++++ Source material

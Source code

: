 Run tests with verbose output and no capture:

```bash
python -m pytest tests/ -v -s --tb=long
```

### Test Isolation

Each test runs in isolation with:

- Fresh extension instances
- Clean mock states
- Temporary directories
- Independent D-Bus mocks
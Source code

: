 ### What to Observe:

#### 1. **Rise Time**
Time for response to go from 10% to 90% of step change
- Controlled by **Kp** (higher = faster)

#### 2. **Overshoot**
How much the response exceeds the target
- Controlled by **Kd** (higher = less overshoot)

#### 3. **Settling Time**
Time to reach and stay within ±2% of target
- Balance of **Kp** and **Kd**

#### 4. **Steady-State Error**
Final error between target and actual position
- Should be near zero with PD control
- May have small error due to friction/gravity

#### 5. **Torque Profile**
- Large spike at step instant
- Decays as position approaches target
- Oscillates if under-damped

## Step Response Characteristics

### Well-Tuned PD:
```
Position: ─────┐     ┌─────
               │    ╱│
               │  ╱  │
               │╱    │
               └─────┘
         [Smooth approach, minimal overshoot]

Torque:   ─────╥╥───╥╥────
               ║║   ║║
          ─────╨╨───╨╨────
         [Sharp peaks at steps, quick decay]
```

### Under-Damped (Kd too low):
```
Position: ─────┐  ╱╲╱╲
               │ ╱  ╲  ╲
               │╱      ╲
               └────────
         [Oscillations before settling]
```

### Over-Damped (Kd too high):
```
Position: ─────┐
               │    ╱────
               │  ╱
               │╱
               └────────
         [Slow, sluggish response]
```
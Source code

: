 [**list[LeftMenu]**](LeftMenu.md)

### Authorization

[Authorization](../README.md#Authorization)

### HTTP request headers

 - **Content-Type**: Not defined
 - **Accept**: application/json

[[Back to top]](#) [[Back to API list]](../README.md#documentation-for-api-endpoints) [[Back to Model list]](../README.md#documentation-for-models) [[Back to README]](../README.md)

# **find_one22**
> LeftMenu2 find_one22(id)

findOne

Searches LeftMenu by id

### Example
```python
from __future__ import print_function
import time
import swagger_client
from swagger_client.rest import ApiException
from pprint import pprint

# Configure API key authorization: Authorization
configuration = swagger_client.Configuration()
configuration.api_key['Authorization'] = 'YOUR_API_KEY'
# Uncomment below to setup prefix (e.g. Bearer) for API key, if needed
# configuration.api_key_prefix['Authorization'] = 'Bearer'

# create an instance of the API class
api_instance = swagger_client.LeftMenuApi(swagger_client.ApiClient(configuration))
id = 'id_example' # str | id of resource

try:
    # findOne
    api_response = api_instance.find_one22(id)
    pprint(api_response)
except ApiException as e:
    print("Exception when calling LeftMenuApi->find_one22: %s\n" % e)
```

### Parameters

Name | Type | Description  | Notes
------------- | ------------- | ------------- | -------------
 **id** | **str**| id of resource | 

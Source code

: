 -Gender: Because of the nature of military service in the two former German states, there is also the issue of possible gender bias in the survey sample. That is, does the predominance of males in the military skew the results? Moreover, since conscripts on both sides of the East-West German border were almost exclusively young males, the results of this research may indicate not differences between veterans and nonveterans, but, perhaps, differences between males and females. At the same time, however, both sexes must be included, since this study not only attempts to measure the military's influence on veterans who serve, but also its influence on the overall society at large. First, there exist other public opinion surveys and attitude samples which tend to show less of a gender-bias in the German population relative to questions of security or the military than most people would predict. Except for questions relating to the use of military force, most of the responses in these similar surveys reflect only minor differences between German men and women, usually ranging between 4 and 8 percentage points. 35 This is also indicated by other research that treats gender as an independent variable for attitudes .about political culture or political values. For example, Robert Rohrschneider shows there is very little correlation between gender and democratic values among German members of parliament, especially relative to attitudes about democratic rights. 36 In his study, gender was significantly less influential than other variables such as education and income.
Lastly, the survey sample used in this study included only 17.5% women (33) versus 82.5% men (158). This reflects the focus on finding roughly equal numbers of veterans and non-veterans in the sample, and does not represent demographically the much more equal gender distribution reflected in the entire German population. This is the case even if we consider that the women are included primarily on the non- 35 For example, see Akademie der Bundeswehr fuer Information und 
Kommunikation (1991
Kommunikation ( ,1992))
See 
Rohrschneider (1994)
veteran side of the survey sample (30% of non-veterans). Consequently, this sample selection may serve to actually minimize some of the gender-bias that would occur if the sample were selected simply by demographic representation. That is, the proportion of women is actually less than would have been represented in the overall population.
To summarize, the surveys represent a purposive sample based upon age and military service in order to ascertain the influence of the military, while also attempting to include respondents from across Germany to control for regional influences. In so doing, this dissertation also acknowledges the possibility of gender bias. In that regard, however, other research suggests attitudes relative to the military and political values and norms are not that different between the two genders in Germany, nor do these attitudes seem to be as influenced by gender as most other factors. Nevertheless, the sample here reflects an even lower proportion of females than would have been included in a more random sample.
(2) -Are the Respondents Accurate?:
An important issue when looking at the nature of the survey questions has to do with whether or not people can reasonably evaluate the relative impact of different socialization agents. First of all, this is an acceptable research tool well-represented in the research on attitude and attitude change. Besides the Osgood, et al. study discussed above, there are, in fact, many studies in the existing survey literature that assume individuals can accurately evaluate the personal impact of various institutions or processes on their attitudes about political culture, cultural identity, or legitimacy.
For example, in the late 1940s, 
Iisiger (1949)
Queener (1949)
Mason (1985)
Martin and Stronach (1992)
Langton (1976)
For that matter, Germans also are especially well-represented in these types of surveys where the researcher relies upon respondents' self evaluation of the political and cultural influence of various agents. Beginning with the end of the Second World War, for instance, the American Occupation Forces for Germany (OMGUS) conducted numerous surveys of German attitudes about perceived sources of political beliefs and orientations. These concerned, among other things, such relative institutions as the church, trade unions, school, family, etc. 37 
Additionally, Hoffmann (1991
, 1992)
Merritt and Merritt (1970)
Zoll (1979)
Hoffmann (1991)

++++++++

# [Instructions for the task]
Find all the lines containing "Authorization" in the material, then copy them.

# [Exercise response]
### Authorization
[Authorization](../README.md#Authorization)
# Configure API key authorization: Authorization
configuration.api_key['Authorization'] = 'YOUR_API_KEY'
# configuration.api_key_prefix['Authorization'] = 'Bearer'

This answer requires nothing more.